**What to produce**. What lines of the material below hold the string "left"? Copy them out.

────────────────────────────────────────

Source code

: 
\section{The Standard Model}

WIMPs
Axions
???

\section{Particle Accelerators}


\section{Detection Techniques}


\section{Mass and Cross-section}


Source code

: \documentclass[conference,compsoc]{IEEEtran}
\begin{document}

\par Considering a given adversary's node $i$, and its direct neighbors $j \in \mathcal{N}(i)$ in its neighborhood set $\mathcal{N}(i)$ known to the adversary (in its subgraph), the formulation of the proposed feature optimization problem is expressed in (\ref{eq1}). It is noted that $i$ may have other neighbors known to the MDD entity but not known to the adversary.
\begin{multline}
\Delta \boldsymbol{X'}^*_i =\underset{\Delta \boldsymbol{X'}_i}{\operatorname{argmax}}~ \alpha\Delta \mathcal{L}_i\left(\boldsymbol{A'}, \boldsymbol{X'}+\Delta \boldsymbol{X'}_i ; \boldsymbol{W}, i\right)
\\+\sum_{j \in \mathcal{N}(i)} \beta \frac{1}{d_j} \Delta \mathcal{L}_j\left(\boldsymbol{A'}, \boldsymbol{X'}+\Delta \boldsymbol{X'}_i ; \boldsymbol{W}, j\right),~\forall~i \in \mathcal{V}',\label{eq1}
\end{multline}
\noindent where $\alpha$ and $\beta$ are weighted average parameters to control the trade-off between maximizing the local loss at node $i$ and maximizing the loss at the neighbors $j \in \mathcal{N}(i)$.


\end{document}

────────────────────────────────────────

**The completed task**.
\Delta \boldsymbol{X'}^*_i =\underset{\Delta \boldsymbol{X'}_i}{\operatorname{argmax}}~ \alpha\Delta \mathcal{L}_i\left(\boldsymbol{A'}, \boldsymbol{X'}+\Delta \boldsymbol{X'}_i ; \boldsymbol{W}, i\right)
\\+\sum_{j \in \mathcal{N}(i)} \beta \frac{1}{d_j} \Delta \mathcal{L}_j\left(\boldsymbol{A'}, \boldsymbol{X'}+\Delta \boldsymbol{X'}_i ; \boldsymbol{W}, j\right),~\forall~i \in \mathcal{V}',\label{eq1}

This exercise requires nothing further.